Wednesday, April 23, 2008

Sick and the city


Check out John Noble Wilford's NYTimes piece on how Cholera outbreaks of 1832 and 1849 shaped the evolution of New York.

The initial response to the epidemic, Kenneth T. Jackson, a professor of history at Columbia University, said recently, exposed more than ever the city’s divisions of class, race and religion. The disease hit hardest in the poorest neighborhoods, particularly the slum known as Five Points, where African-Americans and immigrant Irish Catholics were crowded in squalor and stench.

“Other New Yorkers looked down on the victims,” said Dr. Jackson, editor of The Encyclopedia of New York City. “If you got cholera, it was your own fault.”

Unlike most upper-class residents, John Pintard, the respected civic leader who was the historical society’s founder, remained in the stricken city. His letters to one of his daughters are included in the exhibition.

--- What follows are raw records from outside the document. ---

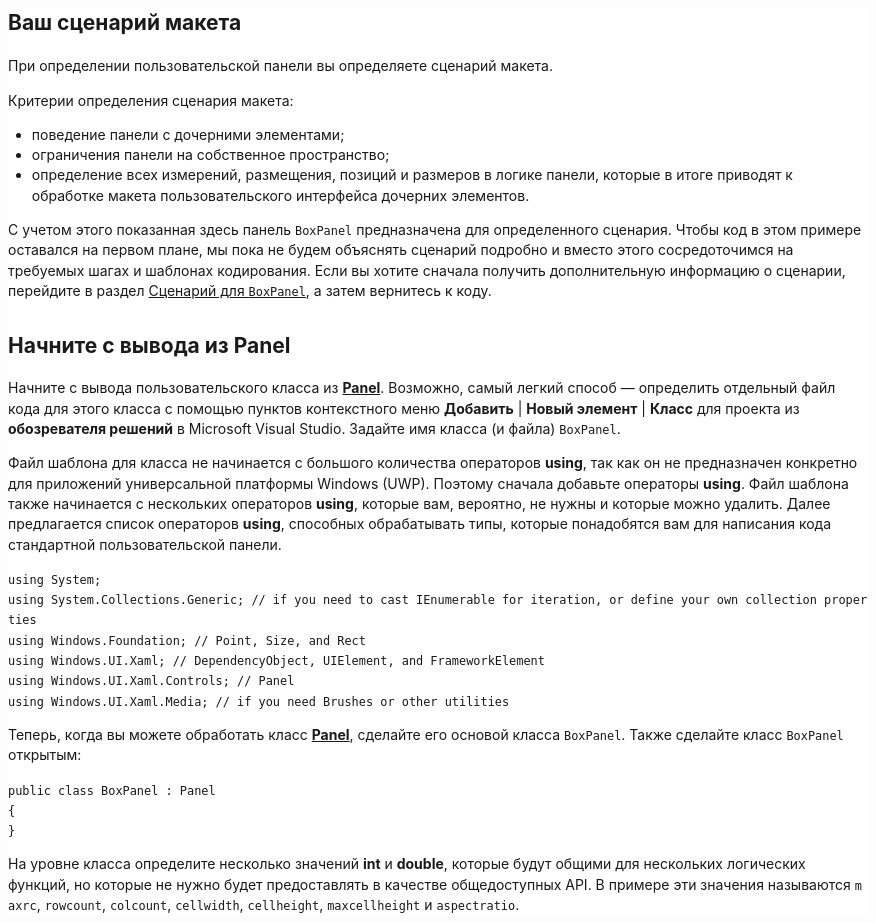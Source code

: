 ## <a name="your-layout-scenario"></a>Ваш сценарий макета

При определении пользовательской панели вы определяете сценарий макета.

Критерии определения сценария макета:

-   поведение панели с дочерними элементами;
-   ограничения панели на собственное пространство;
-   определение всех измерений, размещения, позиций и размеров в логике панели, которые в итоге приводят к обработке макета пользовательского интерфейса дочерних элементов.

С учетом этого показанная здесь панель `BoxPanel` предназначена для определенного сценария. Чтобы код в этом примере оставался на первом плане, мы пока не будем объяснять сценарий подробно и вместо этого сосредоточимся на требуемых шагах и шаблонах кодирования. Если вы хотите сначала получить дополнительную информацию о сценарии, перейдите в раздел [Сценарий для `BoxPanel`](#the-scenario-for-boxpanel), а затем вернитесь к коду.

## <a name="start-by-deriving-from-panel"></a>Начните с вывода из **Panel**

Начните с вывода пользовательского класса из [**Panel**](https://docs.microsoft.com/uwp/api/Windows.UI.Xaml.Controls.Panel). Возможно, самый легкий способ — определить отдельный файл кода для этого класса с помощью пунктов контекстного меню **Добавить** | **Новый элемент** | **Класс** для проекта из **обозревателя решений** в Microsoft Visual Studio. Задайте имя класса (и файла) `BoxPanel`.

Файл шаблона для класса не начинается с большого количества операторов **using**, так как он не предназначен конкретно для приложений универсальной платформы Windows (UWP). Поэтому сначала добавьте операторы **using**. Файл шаблона также начинается с нескольких операторов **using**, которые вам, вероятно, не нужны и которые можно удалить. Далее предлагается список операторов **using**, способных обрабатывать типы, которые понадобятся вам для написания кода стандартной пользовательской панели.

```CSharp
using System;
using System.Collections.Generic; // if you need to cast IEnumerable for iteration, or define your own collection properties
using Windows.Foundation; // Point, Size, and Rect
using Windows.UI.Xaml; // DependencyObject, UIElement, and FrameworkElement
using Windows.UI.Xaml.Controls; // Panel
using Windows.UI.Xaml.Media; // if you need Brushes or other utilities
```

Теперь, когда вы можете обработать класс [**Panel**](https://docs.microsoft.com/uwp/api/Windows.UI.Xaml.Controls.Panel), сделайте его основой класса `BoxPanel`. Также сделайте класс `BoxPanel` открытым:

```CSharp
public class BoxPanel : Panel
{
}
```

На уровне класса определите несколько значений **int** и **double**, которые будут общими для нескольких логических функций, но которые не нужно будет предоставлять в качестве общедоступных API. В примере эти значения называются `maxrc`, `rowcount`, `colcount`, `cellwidth`, `cellheight`, `maxcellheight` и `aspectratio`.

The epidemic, he wrote in an attitude typical of his peers, “is almost exclusively confined to the lower classes of intemperate dissolute & filthy people huddled together like swine in their polluted habitations.”

In another letter, his judgment was even harsher. “Those sickened must be cured or die off, & being chiefly of the very scum of the city, the quicker [their] dispatch the sooner the malady will cease.”